WORK ORDER: For this exercise, please find the lines in the entries that include the word "DoxyAuthor" and copy them.
(GIVEN ENTRIES)
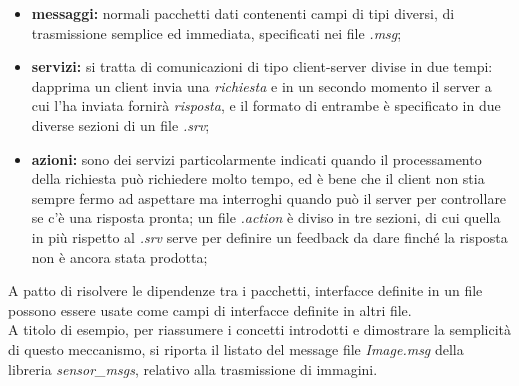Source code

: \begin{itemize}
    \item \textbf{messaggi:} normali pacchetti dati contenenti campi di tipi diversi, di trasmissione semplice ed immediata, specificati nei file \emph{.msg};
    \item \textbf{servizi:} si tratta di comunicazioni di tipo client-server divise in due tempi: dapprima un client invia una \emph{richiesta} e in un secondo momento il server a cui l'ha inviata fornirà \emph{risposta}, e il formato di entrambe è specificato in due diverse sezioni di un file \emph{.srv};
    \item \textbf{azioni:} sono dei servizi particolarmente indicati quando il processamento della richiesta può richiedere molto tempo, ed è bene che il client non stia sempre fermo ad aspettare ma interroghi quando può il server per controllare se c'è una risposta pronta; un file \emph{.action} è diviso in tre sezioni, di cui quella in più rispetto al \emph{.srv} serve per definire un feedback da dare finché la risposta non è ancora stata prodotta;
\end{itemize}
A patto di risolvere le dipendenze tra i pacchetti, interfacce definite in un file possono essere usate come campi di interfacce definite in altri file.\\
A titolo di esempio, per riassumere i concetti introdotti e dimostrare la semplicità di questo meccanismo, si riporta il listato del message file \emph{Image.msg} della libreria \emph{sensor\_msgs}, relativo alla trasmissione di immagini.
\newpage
(End GIVEN ENTRIES)
(GIVEN ENTRIES)
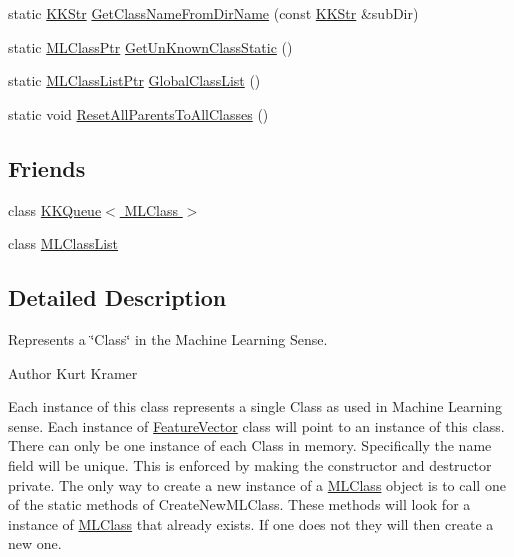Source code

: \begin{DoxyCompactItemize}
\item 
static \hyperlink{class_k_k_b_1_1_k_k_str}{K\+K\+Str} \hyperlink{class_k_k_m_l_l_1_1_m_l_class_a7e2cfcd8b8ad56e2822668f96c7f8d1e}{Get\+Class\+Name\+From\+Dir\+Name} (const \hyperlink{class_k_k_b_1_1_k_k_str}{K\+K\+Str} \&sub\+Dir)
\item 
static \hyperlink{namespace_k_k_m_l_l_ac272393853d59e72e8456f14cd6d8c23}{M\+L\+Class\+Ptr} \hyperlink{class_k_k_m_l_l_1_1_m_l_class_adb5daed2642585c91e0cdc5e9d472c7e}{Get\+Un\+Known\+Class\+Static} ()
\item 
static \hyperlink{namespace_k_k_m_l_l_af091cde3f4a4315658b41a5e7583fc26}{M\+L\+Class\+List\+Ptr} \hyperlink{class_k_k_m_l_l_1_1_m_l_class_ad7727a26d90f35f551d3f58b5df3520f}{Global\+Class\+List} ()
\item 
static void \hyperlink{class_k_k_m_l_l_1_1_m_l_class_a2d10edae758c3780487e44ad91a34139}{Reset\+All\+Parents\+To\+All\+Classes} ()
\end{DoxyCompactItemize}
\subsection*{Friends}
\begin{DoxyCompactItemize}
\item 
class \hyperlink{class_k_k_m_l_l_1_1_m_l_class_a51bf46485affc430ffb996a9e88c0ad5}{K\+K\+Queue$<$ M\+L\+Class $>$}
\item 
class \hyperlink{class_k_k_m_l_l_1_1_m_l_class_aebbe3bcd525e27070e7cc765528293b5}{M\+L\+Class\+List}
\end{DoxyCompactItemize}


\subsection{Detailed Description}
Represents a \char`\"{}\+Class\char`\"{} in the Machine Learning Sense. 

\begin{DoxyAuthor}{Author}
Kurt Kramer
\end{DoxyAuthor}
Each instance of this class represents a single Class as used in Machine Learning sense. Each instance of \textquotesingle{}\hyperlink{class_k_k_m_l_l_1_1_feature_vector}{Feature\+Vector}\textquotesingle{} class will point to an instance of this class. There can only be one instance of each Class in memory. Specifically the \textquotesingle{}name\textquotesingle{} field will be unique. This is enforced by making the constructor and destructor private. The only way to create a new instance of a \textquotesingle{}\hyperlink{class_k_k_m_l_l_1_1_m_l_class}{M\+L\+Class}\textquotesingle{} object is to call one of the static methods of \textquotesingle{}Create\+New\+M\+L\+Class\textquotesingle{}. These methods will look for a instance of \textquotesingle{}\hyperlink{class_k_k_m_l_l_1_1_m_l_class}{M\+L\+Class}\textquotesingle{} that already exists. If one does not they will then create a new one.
(End GIVEN ENTRIES)
RESPONSE BOX:
\begin{DoxyAuthor}{Author}
\end{DoxyAuthor}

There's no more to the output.